PROVIDED DATA
▬▬▬

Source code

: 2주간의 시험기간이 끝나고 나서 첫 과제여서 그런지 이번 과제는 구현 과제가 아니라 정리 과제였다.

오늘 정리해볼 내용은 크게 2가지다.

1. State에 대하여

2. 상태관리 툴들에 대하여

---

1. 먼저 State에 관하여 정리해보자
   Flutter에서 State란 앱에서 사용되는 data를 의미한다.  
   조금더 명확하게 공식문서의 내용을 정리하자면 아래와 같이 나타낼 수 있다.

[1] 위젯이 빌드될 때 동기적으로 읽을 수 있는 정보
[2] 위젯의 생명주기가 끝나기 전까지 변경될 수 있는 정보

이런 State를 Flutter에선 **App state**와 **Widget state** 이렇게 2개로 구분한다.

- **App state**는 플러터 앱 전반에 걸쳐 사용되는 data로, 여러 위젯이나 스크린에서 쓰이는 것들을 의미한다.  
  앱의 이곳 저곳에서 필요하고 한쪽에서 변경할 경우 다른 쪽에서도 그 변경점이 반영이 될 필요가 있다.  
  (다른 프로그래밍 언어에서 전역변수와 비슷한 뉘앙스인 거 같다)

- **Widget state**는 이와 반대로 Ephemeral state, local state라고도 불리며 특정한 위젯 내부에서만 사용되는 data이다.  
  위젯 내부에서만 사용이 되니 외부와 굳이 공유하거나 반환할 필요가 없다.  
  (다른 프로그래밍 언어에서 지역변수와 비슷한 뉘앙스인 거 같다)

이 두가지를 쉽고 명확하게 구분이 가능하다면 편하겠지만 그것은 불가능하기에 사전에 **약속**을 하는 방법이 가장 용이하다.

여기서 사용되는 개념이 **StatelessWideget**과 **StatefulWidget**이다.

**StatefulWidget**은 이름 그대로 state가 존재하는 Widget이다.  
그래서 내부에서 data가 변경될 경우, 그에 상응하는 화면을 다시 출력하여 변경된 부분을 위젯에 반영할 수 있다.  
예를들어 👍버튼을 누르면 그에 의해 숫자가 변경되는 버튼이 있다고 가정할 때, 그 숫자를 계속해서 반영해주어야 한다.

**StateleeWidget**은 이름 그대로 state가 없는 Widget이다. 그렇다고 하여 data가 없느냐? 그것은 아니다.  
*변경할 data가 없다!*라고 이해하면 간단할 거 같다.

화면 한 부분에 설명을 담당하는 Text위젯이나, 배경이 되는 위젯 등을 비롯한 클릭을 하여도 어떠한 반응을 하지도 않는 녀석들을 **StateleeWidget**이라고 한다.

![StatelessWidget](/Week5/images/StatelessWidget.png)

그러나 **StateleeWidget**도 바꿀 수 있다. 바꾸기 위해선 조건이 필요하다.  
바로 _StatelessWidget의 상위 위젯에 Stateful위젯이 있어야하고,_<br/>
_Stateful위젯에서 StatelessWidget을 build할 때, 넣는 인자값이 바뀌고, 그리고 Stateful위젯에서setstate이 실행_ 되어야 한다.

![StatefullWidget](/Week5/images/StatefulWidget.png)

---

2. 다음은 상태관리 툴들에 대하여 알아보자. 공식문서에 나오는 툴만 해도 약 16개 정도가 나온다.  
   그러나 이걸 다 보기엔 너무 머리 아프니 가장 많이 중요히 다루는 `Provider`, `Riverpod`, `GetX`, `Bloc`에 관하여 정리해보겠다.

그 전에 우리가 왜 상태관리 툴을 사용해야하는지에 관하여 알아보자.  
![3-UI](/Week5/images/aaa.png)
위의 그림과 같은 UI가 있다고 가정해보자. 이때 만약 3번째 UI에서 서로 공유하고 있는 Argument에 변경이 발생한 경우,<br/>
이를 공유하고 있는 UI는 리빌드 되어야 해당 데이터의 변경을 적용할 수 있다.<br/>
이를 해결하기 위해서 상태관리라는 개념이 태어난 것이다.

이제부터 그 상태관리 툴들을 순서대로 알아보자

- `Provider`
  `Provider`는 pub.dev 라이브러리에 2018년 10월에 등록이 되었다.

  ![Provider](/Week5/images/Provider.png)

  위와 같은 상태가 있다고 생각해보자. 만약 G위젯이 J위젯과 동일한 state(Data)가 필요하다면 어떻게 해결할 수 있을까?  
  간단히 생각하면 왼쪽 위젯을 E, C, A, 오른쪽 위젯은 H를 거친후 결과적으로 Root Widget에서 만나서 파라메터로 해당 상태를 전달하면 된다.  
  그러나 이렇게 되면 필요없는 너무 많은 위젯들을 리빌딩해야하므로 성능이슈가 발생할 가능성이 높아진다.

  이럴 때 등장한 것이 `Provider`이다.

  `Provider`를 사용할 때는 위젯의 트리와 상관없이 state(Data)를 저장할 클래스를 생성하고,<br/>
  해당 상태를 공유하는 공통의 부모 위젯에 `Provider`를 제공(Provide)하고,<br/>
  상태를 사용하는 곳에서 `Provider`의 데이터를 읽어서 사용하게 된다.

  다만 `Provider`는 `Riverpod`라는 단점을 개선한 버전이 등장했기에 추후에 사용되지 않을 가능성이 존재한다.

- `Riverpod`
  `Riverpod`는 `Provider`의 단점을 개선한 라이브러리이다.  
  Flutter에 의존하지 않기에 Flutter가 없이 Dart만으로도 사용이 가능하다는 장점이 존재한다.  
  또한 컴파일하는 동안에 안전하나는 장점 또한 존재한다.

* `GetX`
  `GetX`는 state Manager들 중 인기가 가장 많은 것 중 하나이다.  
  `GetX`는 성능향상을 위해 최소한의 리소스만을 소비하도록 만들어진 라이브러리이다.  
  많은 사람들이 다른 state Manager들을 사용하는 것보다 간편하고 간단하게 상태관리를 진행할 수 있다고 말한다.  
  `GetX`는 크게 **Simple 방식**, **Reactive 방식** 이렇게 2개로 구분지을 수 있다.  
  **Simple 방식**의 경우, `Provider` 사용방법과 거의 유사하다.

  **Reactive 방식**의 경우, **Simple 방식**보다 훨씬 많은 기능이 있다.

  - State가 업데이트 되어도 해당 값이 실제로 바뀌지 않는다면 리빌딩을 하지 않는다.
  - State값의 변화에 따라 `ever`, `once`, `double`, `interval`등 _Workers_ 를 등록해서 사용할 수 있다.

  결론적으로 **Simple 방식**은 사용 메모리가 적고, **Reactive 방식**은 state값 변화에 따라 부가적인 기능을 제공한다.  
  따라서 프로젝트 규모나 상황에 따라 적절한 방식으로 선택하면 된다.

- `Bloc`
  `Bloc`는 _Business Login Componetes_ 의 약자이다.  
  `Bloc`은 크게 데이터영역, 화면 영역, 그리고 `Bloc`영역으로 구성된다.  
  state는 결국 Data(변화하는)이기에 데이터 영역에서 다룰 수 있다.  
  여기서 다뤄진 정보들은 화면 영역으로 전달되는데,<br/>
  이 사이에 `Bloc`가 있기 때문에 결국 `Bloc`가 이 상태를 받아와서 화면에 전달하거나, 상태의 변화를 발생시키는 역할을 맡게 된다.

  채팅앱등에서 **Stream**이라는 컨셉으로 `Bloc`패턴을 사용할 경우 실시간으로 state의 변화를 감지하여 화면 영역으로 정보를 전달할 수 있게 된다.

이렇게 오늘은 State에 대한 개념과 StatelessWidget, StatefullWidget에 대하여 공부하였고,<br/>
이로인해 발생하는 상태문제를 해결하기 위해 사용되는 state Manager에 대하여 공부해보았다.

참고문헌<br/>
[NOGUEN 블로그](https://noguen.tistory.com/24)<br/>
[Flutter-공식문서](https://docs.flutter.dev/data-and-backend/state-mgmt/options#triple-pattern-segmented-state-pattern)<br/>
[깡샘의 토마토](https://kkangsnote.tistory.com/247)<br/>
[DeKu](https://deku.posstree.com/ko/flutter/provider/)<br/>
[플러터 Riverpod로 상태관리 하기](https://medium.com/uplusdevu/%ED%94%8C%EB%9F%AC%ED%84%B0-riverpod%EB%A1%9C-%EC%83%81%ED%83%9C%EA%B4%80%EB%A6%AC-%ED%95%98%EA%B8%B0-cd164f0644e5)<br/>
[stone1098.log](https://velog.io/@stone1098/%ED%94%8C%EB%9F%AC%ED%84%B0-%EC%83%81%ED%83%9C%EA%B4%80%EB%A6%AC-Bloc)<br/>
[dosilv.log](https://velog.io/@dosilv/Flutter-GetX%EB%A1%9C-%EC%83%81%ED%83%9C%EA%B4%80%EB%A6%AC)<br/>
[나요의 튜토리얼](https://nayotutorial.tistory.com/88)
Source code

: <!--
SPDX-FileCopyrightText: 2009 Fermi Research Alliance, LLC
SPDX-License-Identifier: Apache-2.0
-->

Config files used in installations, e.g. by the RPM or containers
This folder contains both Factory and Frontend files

▬▬▬

Every line containing the string "Widget이다" should be pulled from the listing and copied.

**StatefulWidget**은 이름 그대로 state가 존재하는 Widget이다.  
**StateleeWidget**은 이름 그대로 state가 없는 Widget이다. 그렇다고 하여 data가 없느냐? 그것은 아니다.  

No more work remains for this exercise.